- Corporate Travel Management has rejected the claims made by short-seller VGI Partners.
- In a response issued this morning, CTD said the VGI report “either misunderstands or misrepresents” its business.
- CTD shares came out of a trading halt and initially fell almost 30%. A short time ago, they had settled more than 20% lower in afternoon trade.
The ASX-listed Corporate Travel Management (CTD) has responded to a report issued by activist short-seller VGI Partners.
VGI issued a 176-page report over the weekend which criticised CTD’s accounting processes and raised questions about the actual state of its cash-flow.
In issuing the report, VGI announced it held a significant short position in CTD, meaning it will make a profit if CTD’s share price falls.
In its response, CTD rejected the bulk of VGI’s claims about the business.
It said VGI “either misunderstands or misrepresents” CTD’s “financial performance, governance and business model”.
The directors of CTD requested that the company’s shares go into a trading halt for the first two days of this week.
Upon resuming trade this morning, shares in CTD fell by almost 30% at the opening bell before climbing.
By mid-morning, they were around 15% lower, but have since settled more than 20% lower in afternoon trade.
The report rejected VGI’s claims that CTD’s changes to its accounting policy around the recognition of revenue raised questions about the veracity of its income.
The changes related to commission revenue that CTD hadn’t yet received, but where receipt was deemed to be “highly probable” and “reliably measured”, in accordance with accounting standards.
However, CTD said the changes had led to an adjustment of only $500,000, comprising around just 0.4% of the company underlying earnings.
The report also “rejects the claim that a decline in 2H18 cashflows indicates poor revenue quality,” CTD said.

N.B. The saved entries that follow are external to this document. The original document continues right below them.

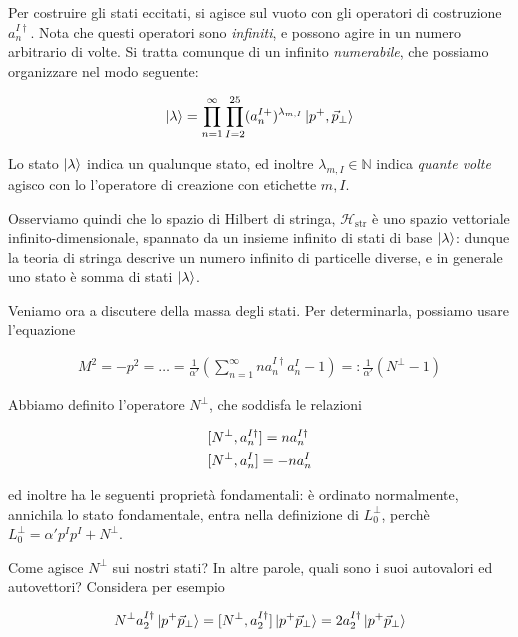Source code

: \documentclass{report}
\begin{document}
Per costruire gli stati eccitati, si agisce sul vuoto con gli operatori di costruzione \(a^{I\dagger}_n\). Nota che questi operatori sono \emph{infiniti}, e possono agire in un numero arbitrario di volte. Si tratta comunque di un infinito \emph{numerabile}, che possiamo organizzare nel modo seguente: 

\begin{align}
    \ket{\lambda} = \prod_{n=1}^\infty \prod_{I=2}^{25}(a_n^{I+})^{\lambda_{m, I}}\ket{p^+, \vec{p}_\perp}
\end{align}

Lo stato \(\ket{\lambda}\) indica un qualunque stato, ed inoltre \(\lambda_{m, I} \in \mathbb{N}\) indica \emph{quante volte} agisco con lo l'operatore di creazione con etichette \(m, I\). 

Osserviamo quindi che lo spazio di Hilbert di stringa, \(\mathcal{H}_{\text{str}}\) è uno spazio vettoriale infinito-dimensionale, spannato da un insieme infinito di stati di base \(\ket{\lambda}\): dunque la teoria di stringa descrive un numero infinito di particelle diverse, e in generale uno stato è somma di stati \(\ket{\lambda}\). 

Veniamo ora a discutere della massa degli stati. Per determinarla, possiamo usare l'equazione 

\begin{align}
    M^2 = -p^2 = \ldots = \frac{1}{\alpha'}\left(\sum_{n=1}^{\infty} na_n^{I\dagger}a_n^I -1\right) =: \frac{1}{\alpha'}(N^\perp -1)
\end{align}

Abbiamo definito l'operatore \(N^\perp\), che soddisfa le relazioni 

\begin{align}
    &[N^\perp, a_n^{I\dagger}] = na_n^{I\dagger} \notag \\
    &[N^\perp, a_n^I] = -na_n^I 
\end{align}

ed inoltre ha le seguenti proprietà fondamentali: è ordinato normalmente, annichila lo stato fondamentale, entra nella definizione di \(L_0^\perp\), perchè \(L_0^\perp = \alpha' p^I p^I +N^\perp\). 

Come agisce \(N^\perp\) sui nostri stati? In altre parole, quali sono i suoi autovalori ed autovettori? Considera per esempio 

\begin{align}
    N^\perp a_2^{I\dagger}\ket{p^+ \vec{p}_\perp} = [N^\perp, a_2^{I\dagger}]\ket{p^+ \vec{p}_\perp} = 2a_2^{I\dagger}\ket{p^+ \vec{p}_\perp}
\end{align}
\end{document}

“The movements in cash payments are primarily timing differences. Over time, CTM has consistently delivered at or near 100% cash conversion.”
VGI also conducted site visits to CTD’s overseas offices, which it said often weren’t actually functioning office sites.
CTD said most of the sites were “legacy locations where we are running out existing leases that will not be renewed,” as part of a broader consolidation strategy.
The CTD board said it acknowledged the company had not kept its website updated regarding its global office locations.
The company said it has approached VGI Partners to hold a meeting about the claims made in the report.
CTM held its annual general meeting this morning, where company CEO Jamie Pherous again rejected the claims made by VGI.